We decided to look at other EPA regions around the country to see if this situation was unique. Unfortunately, we found that it is not. We learned about the Shattuck site here in Denver, and the Brio Texas site, and about McFarland, California and Tarpon Springs, Florida and on and on. These were all communities where they had come to view the EPA, not only as unresponsive to their concerns, but as active partners with the polluters. In fact, it appears that all too often the EPA has even broken the law in its rush to appease the polluting companies: withholding documents, secret meetings, lying to Members of Congress and to the community. And the only thing that stands between the EPA and the polluters is the National Ombudsman's office. Not only did Bob Martin offer these communities successful resolutions to their particular troubles, he gave them reason to believe that sometimes the government can do the right thing.
As a reward for his good work, the EPA is trying to get rid of him. Not only is the Office ridiculously underfunded, but one of the more insidious efforts to drain power from the National Ombudsman is the EPA's Regional Ombudsmen. This is an utterly flawed concept where a person wears two hats - part of their day they are expected to be an independent arbiter, and the other part of their day they return to being an employee for the very people whose work they are evaluating and investigating.

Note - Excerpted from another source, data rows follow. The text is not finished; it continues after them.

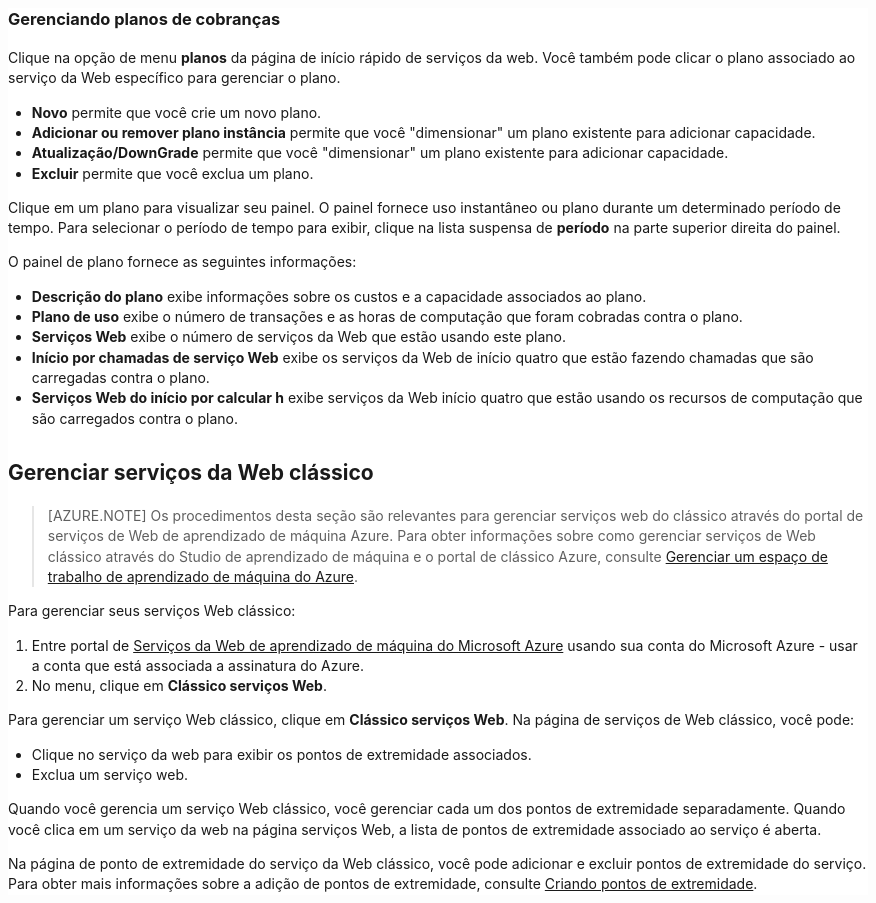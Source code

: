 ### <a name="managing-billing-plans"></a>Gerenciando planos de cobranças ###

Clique na opção de menu **planos** da página de início rápido de serviços da web. Você também pode clicar o plano associado ao serviço da Web específico para gerenciar o plano.

* **Novo** permite que você crie um novo plano.
* **Adicionar ou remover plano instância** permite que você "dimensionar" um plano existente para adicionar capacidade.
* **Atualização/DownGrade** permite que você "dimensionar" um plano existente para adicionar capacidade.
* **Excluir** permite que você exclua um plano.

Clique em um plano para visualizar seu painel. O painel fornece uso instantâneo ou plano durante um determinado período de tempo. Para selecionar o período de tempo para exibir, clique na lista suspensa de **período** na parte superior direita do painel. 

O painel de plano fornece as seguintes informações:

* **Descrição do plano** exibe informações sobre os custos e a capacidade associados ao plano.
* **Plano de uso** exibe o número de transações e as horas de computação que foram cobradas contra o plano.
* **Serviços Web** exibe o número de serviços da Web que estão usando este plano.
* **Início por chamadas de serviço Web** exibe os serviços da Web de início quatro que estão fazendo chamadas que são carregadas contra o plano.
* **Serviços Web do início por calcular h** exibe serviços da Web início quatro que estão usando os recursos de computação que são carregados contra o plano.

## <a name="manage-classic-web-services"></a>Gerenciar serviços da Web clássico

> [AZURE.NOTE] Os procedimentos desta seção são relevantes para gerenciar serviços web do clássico através do portal de serviços de Web de aprendizado de máquina Azure. Para obter informações sobre como gerenciar serviços de Web clássico através do Studio de aprendizado de máquina e o portal de clássico Azure, consulte [Gerenciar um espaço de trabalho de aprendizado de máquina do Azure](machine-learning-manage-workspace.md).

Para gerenciar seus serviços Web clássico:

1.  Entre portal de [Serviços da Web de aprendizado de máquina do Microsoft Azure](https://services.azureml.net/quickstart) usando sua conta do Microsoft Azure - usar a conta que está associada a assinatura do Azure.
2.  No menu, clique em **Clássico serviços Web**.

Para gerenciar um serviço Web clássico, clique em **Clássico serviços Web**. Na página de serviços de Web clássico, você pode:

- Clique no serviço da web para exibir os pontos de extremidade associados.
- Exclua um serviço web.

Quando você gerencia um serviço Web clássico, você gerenciar cada um dos pontos de extremidade separadamente. Quando você clica em um serviço da web na página serviços Web, a lista de pontos de extremidade associado ao serviço é aberta. 

Na página de ponto de extremidade do serviço da Web clássico, você pode adicionar e excluir pontos de extremidade do serviço. Para obter mais informações sobre a adição de pontos de extremidade, consulte [Criando pontos de extremidade](machine-learning-create-endpoint.md).
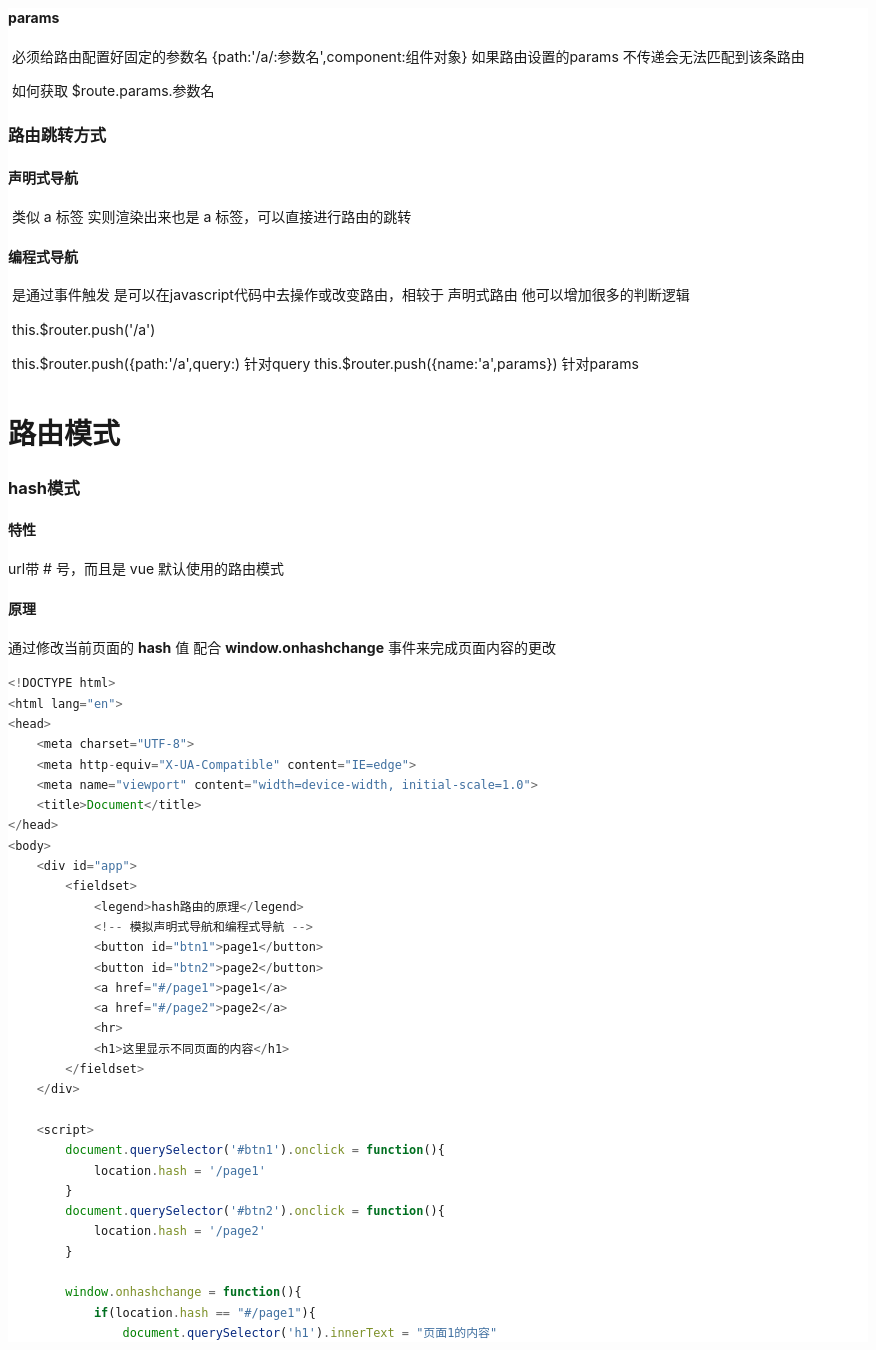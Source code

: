 #### params

​	必须给路由配置好固定的参数名  {path:'/a/:参数名',component:组件对象} 如果路由设置的params 不传递会无法匹配到该条路由

​    如何获取  $route.params.参数名

### 路由跳转方式

#### 	声明式导航

​			类似 a 标签 实则渲染出来也是 a 标签，可以直接进行路由的跳转    <router-link to="路由配置地址"></router-link>

#### 	编程式导航

​			是通过事件触发 是可以在javascript代码中去操作或改变路由，相较于 声明式路由 他可以增加很多的判断逻辑

​			this.$router.push('/a')

​			this.$router.push({path:'/a',query:) 针对query    this.$router.push({name:'a',params}) 针对params

# 路由模式

### hash模式

#### 特性

url带 # 号，而且是 vue 默认使用的路由模式

#### 原理

通过修改当前页面的 **hash** 值 配合 **window.onhashchange** 事件来完成页面内容的更改

```javascript
<!DOCTYPE html>
<html lang="en">
<head>
    <meta charset="UTF-8">
    <meta http-equiv="X-UA-Compatible" content="IE=edge">
    <meta name="viewport" content="width=device-width, initial-scale=1.0">
    <title>Document</title>
</head>
<body>
    <div id="app">
        <fieldset>
            <legend>hash路由的原理</legend>
            <!-- 模拟声明式导航和编程式导航 -->
            <button id="btn1">page1</button>
            <button id="btn2">page2</button>
            <a href="#/page1">page1</a>
            <a href="#/page2">page2</a>
            <hr>
            <h1>这里显示不同页面的内容</h1>
        </fieldset>
    </div>

    <script>
        document.querySelector('#btn1').onclick = function(){
            location.hash = '/page1'
        }
        document.querySelector('#btn2').onclick = function(){
            location.hash = '/page2'
        }

        window.onhashchange = function(){
            if(location.hash == "#/page1"){
                document.querySelector('h1').innerText = "页面1的内容"
```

Last year POGO was proud to give Mr. Martin our "Beyond the Headlines" award. This is an award designed to recognize a politician, federal employee, journalist or activist who has made significant contributions towards public policy improvements without regards for personal gain. I have seen over the past two years how hard the EPA has made it for Mr. Martin to do his job. Not only must he enter into highly contentious situations and work to identify the appropriate resolution for a site, but he must do this while constantly keeping an eye on his back. It seems that Mr. Martin's ability to cut through bureaucratic stonewalling has earned him a fair number of enemies at his own agency - which is unfortunately what you'd expect for an Ombudsman who is doing his job well. POGO will be releasing the results of our investigation into attempts to stifle the independence of the National Ombudsman's office later this year. I already know, though, that Senator Allard's legislation will help to preserve the National Ombudsman's ability to call it as he sees it.
I must say that the people of Denver should realize how unusual it is to have a Senator that is willing to come to not just one, but to three of these public hearings. I can't think of another instance that I'm aware of where a Senator has devoted so much of his personal time to helping on an issue like this. I am so impressed. But not every Superfund community has such a supportive Senator. These communties also need to know that the Ombudsman's office will be there for them. Without Senator Allard's legislation, I fear Mr. Martin's office will not be available to them, as he will not be free from interference by the very subjects of his investigations. I look forward to working with your office, Senator Allard, and to seeing your bill become law.